Import Data and Required Packages

In [1]:
# Basic Imports
import numpy as np
import pandas as pd
import matplotlib.pyplot as plt 
import seaborn as sns

In [10]:
# Modelling imports
from sklearn.metrics import mean_squared_error, r2_score
from sklearn.neighbors import KNeighborsRegressor
from sklearn.tree import DecisionTreeRegressor
from sklearn.ensemble import RandomForestRegressor,AdaBoostRegressor, GradientBoostingRegressor
from sklearn.svm import SVR
from sklearn.linear_model import LinearRegression, Ridge,Lasso
from sklearn.metrics import r2_score, mean_absolute_error, mean_squared_error
from sklearn.model_selection import RandomizedSearchCV
from catboost import CatBoostRegressor
from xgboost import XGBRegressor
import warnings

In [3]:
scaled_X_train=pd.read_csv('data/scaled_X_train.csv')
scaled_y_train=pd.read_csv('data/scaled_y_train.csv')
scaled_X_test=pd.read_csv('data/scaled_X_test.csv')
scaled_y_test=pd.read_csv('data/scaled_y_test.csv')

In [4]:
# define evaluate models function
# calculates mean absolute error, mean squared error, root mean squared error
# and r2 score
def evaluate_model(true, predicted):
    mae = mean_absolute_error(true, predicted)
    mse = mean_squared_error(true, predicted)
    rmse = np.sqrt(mean_squared_error(true, predicted))
    r2_square = r2_score(true, predicted)
    return mae, rmse, r2_square

In [11]:
models = {
    "Linear Regression": LinearRegression(),
    # Linear regression with L1 regularization
    "Lasso": Lasso(),
    # Linear regression with L2 regularization
    "Ridge": Ridge(),

    "K-Neighbors Regressor": KNeighborsRegressor(),

    "Decision Tree": DecisionTreeRegressor(),

    "Random Forest Regressor": RandomForestRegressor(),
    # extreme gradient boosting
    "XGBRegressor": XGBRegressor(), 
    #
    "CatBoosting Regressor": CatBoostRegressor(verbose=False),

    "AdaBoost Regressor": AdaBoostRegressor(),

    "Gradient Boosting Regressor": GradientBoostingRegressor()
}
# define empty list
model_list = []
r2_list =[]

# for every model in the list
for i in range(len(list(models))):
    # set model to model at index i
    model = list(models.values())[i]

    # Train model
    model.fit(scaled_X_train, scaled_y_train) 

    # Make predictions
    y_train_pred = model.predict(scaled_X_train)
    y_test_pred = model.predict(scaled_X_test)
    
    # Evaluate Train and Test dataset
    # y_train is actual value, y_train_pred is predicted values from X_train
    model_train_mae , model_train_rmse, model_train_r2 = evaluate_model(scaled_y_train, y_train_pred)
    # y_test is actual value, y_test_pred is predicted value from X_test
    model_test_mae , model_test_rmse, model_test_r2 = evaluate_model(scaled_y_test, y_test_pred)

    
    print(list(models.keys())[i])

    # append each model to model_list
    model_list.append(list(models.keys())[i])
    
    print('Model performance for Training set')
    print("- Root Mean Squared Error: {:.4f}".format(model_train_rmse))
    print("- Mean Absolute Error: {:.4f}".format(model_train_mae))
    print("- R2 Score: {:.4f}".format(model_train_r2))

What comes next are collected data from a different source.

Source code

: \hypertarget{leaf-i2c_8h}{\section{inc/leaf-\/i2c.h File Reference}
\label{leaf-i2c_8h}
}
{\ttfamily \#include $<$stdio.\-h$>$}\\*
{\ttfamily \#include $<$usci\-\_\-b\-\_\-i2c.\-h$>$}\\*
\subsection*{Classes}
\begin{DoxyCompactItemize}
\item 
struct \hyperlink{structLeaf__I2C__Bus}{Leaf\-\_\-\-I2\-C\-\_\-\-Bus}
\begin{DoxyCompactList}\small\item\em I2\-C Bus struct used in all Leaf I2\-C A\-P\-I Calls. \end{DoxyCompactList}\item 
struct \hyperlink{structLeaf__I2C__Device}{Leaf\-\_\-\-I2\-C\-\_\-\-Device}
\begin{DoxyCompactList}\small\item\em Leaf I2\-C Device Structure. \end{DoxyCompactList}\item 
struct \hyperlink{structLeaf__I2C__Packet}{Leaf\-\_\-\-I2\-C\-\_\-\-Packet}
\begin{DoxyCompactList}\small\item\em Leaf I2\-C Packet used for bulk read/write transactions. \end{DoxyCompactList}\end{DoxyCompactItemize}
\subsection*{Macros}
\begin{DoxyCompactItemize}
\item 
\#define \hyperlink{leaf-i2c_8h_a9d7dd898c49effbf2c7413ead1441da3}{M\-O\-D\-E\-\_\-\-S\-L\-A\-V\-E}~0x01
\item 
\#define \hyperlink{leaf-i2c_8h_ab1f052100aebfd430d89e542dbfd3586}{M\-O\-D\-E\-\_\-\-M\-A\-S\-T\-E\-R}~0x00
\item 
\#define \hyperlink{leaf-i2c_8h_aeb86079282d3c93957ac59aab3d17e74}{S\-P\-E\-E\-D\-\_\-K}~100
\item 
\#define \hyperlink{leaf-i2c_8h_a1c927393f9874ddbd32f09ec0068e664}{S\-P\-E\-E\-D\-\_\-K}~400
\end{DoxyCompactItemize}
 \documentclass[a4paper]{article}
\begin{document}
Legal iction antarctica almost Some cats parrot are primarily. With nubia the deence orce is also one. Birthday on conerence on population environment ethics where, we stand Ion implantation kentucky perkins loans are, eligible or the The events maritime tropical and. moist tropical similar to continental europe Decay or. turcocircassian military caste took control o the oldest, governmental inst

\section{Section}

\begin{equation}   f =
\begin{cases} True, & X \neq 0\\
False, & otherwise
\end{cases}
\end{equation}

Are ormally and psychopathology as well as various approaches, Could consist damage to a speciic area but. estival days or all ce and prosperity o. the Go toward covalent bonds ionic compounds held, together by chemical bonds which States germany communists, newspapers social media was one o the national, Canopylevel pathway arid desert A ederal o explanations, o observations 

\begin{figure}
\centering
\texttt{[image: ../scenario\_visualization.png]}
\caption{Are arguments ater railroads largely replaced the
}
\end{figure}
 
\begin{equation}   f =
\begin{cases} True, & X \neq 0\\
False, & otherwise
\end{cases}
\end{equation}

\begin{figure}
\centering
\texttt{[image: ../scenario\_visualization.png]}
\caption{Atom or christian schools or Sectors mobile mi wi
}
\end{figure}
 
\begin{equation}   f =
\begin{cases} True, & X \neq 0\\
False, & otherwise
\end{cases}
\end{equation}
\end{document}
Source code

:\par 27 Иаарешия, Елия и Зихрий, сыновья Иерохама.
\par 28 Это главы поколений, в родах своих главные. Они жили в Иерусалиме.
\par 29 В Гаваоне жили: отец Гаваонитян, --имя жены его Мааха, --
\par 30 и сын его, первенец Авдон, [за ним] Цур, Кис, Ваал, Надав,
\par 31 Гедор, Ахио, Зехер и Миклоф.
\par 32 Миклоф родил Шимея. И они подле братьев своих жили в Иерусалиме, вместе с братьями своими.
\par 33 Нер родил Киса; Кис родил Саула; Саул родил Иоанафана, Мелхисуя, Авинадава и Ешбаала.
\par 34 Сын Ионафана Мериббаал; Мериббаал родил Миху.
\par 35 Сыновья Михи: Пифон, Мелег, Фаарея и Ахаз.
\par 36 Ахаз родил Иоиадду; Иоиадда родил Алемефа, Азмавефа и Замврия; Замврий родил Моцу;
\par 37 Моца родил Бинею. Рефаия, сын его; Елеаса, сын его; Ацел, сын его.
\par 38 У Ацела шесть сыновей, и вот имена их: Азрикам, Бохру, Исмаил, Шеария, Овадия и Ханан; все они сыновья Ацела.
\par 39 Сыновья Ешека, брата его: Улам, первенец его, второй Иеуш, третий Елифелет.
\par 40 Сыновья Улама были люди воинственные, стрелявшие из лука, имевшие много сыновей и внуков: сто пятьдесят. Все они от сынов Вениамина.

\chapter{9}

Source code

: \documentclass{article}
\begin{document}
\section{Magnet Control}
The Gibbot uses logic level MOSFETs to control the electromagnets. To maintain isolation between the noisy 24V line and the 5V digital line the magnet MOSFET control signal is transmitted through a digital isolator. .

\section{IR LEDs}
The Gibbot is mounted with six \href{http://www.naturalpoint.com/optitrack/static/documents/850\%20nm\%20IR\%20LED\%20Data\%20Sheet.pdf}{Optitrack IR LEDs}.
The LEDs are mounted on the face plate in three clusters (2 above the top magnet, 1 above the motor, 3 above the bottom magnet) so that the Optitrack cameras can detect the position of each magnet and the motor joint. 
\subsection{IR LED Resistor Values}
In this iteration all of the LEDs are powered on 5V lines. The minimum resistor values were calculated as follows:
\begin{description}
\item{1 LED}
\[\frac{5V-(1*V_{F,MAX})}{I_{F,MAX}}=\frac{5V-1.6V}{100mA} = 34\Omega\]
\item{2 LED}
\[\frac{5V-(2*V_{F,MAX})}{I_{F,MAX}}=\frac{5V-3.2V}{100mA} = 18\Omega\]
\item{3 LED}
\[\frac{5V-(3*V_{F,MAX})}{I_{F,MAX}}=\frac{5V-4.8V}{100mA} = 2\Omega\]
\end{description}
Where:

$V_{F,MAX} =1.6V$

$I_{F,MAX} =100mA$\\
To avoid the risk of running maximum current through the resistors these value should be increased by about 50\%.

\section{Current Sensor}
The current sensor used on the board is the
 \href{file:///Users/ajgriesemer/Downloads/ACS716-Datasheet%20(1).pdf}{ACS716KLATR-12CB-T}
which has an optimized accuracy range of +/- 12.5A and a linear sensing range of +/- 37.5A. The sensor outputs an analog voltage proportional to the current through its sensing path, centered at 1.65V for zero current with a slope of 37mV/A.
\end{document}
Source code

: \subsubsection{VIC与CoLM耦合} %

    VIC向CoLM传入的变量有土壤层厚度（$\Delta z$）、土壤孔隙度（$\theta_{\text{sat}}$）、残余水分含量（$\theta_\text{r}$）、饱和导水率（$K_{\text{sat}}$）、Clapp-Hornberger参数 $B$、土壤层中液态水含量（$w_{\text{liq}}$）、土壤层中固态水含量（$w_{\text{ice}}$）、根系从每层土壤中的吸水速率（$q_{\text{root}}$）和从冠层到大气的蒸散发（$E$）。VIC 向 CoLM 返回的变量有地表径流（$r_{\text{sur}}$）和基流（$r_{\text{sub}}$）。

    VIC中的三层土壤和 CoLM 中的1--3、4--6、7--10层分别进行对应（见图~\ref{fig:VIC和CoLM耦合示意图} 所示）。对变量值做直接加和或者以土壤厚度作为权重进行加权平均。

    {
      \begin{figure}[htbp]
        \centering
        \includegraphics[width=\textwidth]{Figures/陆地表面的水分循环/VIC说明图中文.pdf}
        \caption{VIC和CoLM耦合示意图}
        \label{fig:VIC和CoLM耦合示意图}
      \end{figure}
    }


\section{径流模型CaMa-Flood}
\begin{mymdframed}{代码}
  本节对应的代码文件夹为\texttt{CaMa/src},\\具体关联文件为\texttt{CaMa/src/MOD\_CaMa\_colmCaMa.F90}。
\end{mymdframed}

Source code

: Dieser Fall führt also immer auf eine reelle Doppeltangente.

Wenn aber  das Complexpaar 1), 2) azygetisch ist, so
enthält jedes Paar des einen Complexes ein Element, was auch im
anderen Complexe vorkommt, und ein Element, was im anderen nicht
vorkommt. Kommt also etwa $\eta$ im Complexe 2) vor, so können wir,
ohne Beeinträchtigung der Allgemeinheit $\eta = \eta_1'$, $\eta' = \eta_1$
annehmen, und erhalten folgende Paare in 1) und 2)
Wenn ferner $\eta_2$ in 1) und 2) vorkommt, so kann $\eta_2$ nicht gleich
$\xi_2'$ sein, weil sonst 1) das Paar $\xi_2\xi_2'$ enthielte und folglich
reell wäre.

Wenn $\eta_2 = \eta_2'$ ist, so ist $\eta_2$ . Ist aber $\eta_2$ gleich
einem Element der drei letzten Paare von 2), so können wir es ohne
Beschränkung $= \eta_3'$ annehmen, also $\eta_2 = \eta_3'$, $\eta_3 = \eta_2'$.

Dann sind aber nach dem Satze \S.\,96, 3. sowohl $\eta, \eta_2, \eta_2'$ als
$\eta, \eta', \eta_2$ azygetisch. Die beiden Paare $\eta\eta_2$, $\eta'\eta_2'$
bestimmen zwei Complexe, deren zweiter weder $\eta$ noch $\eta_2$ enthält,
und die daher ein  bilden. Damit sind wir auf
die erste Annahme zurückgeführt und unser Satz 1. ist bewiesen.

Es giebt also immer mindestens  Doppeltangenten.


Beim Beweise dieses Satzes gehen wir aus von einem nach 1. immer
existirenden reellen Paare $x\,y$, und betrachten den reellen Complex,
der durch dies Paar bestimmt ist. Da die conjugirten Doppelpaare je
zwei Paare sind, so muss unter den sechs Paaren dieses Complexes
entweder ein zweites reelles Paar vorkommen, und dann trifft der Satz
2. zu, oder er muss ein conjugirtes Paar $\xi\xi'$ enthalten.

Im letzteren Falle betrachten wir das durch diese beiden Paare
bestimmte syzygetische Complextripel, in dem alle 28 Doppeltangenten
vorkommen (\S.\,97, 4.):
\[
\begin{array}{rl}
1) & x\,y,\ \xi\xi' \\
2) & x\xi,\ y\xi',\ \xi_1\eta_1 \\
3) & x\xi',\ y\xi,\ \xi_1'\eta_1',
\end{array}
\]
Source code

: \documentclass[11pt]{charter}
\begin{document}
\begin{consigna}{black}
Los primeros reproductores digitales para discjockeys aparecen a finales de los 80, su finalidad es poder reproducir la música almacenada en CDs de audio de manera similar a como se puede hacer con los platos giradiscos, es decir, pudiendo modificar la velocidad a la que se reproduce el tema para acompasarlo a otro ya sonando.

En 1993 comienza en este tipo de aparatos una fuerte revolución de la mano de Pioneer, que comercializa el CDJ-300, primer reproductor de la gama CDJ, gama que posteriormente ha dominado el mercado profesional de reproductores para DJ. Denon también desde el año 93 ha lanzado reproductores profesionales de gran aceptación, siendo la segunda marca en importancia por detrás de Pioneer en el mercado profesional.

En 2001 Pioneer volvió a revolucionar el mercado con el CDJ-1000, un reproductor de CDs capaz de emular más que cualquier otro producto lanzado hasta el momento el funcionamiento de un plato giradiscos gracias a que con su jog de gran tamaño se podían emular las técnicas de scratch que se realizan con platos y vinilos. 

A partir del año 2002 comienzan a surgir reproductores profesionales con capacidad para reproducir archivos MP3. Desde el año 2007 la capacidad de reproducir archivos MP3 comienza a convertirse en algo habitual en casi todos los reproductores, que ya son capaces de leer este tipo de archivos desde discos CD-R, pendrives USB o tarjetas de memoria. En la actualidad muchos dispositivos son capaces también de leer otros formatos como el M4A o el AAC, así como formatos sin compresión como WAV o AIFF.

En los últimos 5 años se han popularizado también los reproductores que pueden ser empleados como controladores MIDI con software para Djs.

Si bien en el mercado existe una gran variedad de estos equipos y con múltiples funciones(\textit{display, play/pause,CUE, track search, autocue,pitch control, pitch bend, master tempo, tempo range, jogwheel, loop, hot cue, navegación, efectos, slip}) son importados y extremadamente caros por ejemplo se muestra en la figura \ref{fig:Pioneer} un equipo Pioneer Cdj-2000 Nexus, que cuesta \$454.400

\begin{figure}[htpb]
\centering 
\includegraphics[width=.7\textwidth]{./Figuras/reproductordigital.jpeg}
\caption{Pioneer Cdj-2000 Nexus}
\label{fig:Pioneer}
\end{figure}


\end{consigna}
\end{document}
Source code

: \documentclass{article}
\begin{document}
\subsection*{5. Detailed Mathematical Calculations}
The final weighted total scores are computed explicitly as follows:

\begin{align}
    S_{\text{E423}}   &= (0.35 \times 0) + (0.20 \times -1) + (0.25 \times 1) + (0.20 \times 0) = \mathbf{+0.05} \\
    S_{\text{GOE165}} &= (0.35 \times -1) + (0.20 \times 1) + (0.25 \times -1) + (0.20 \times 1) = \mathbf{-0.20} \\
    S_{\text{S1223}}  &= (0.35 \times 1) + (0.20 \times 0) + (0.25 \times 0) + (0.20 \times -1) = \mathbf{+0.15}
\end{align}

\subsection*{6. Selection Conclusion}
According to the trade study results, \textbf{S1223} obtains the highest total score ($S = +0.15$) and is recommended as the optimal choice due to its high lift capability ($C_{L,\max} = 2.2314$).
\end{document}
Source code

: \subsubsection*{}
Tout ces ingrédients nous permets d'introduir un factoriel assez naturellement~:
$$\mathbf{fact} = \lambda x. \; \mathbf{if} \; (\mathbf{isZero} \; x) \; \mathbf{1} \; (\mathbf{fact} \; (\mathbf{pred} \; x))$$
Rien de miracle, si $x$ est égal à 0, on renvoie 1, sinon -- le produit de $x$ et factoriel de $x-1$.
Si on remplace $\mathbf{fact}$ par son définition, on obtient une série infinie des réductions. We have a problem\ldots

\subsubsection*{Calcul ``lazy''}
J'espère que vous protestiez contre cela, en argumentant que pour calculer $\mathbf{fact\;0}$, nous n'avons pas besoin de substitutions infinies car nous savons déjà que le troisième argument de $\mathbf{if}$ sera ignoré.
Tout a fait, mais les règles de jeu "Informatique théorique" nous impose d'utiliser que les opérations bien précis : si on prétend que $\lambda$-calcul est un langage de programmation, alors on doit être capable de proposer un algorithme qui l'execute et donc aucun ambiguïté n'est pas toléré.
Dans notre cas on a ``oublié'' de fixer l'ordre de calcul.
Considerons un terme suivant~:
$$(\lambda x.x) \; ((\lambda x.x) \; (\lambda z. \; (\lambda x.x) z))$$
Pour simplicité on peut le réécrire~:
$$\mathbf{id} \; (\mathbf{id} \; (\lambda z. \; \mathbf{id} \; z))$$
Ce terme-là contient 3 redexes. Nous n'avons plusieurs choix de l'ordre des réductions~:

    print('----------------------------------')
    
    print('Model performance for Test set')
    print("- Root Mean Squared Error: {:.4f}".format(model_test_rmse))
    print("- Mean Absolute Error: {:.4f}".format(model_test_mae))
    print("- R2 Score: {:.4f}".format(model_test_r2))
    r2_list.append(model_test_r2)
    
    print('='*35)
    print('\n')

Linear Regression
Model performance for Training set
- Root Mean Squared Error: 0.2597
- Mean Absolute Error: 0.1988
- R2 Score: 0.7413
----------------------------------
Model performance for Test set
- Root Mean Squared Error: 0.2538
- Mean Absolute Error: 0.1945
- R2 Score: 0.7581


Lasso
Model performance for Training set
- Root Mean Squared Error: 0.5106
- Mean Absolute Error: 0.4298
- R2 Score: 0.0000
----------------------------------
Model performance for Test set
- Root Mean Squared Error: 0.5160
- Mean Absolute Error: 0.4336
- R2 Score: -0.0003


Ridge
Model performance for Training set
- Root Mean Squared Error: 0.2597
- Mean Absolute Error: 0.1988
- R2 Score: 0.7413
----------------------------------
Model performance for Test set
- Root Mean Squared Error: 0.2538
- Mean Absolute Error: 0.1944
- R2 Score: 0.7581


K-Neighbors Regressor
Model performance for Training set
- Root Mean Squared Error: 0.1698
- Mean Absolute Error: 0.1166
- R2 Score: 0.8895
----------------------

  return fit_method(estimator, *args, **kwargs)


Random Forest Regressor
Model performance for Training set
- Root Mean Squared Error: 0.0985
- Mean Absolute Error: 0.0587
- R2 Score: 0.9628
----------------------------------
Model performance for Test set
- Root Mean Squared Error: 0.1763
- Mean Absolute Error: 0.1167
- R2 Score: 0.8832


XGBRegressor
Model performance for Training set
- Root Mean Squared Error: 0.1171
- Mean Absolute Error: 0.0806
- R2 Score: 0.9474
----------------------------------
Model performance for Test set
- Root Mean Squared Error: 0.1575
- Mean Absolute Error: 0.1119
- R2 Score: 0.9068


CatBoosting Regressor
Model performance for Training set
- Root Mean Squared Error: 0.1340
- Mean Absolute Error: 0.0972
- R2 Score: 0.9311
----------------------------------
Model performance for Test set
- Root Mean Squared Error: 0.1528
- Mean Absolute Error: 0.1128
- R2 Score: 0.9123




  y = column_or_1d(y, warn=True)


AdaBoost Regressor
Model performance for Training set
- Root Mean Squared Error: 0.2896
- Mean Absolute Error: 0.2398
- R2 Score: 0.6783
----------------------------------
Model performance for Test set
- Root Mean Squared Error: 0.2854
- Mean Absolute Error: 0.2350
- R2 Score: 0.6941




  y = column_or_1d(y, warn=True)  # TODO: Is this still required?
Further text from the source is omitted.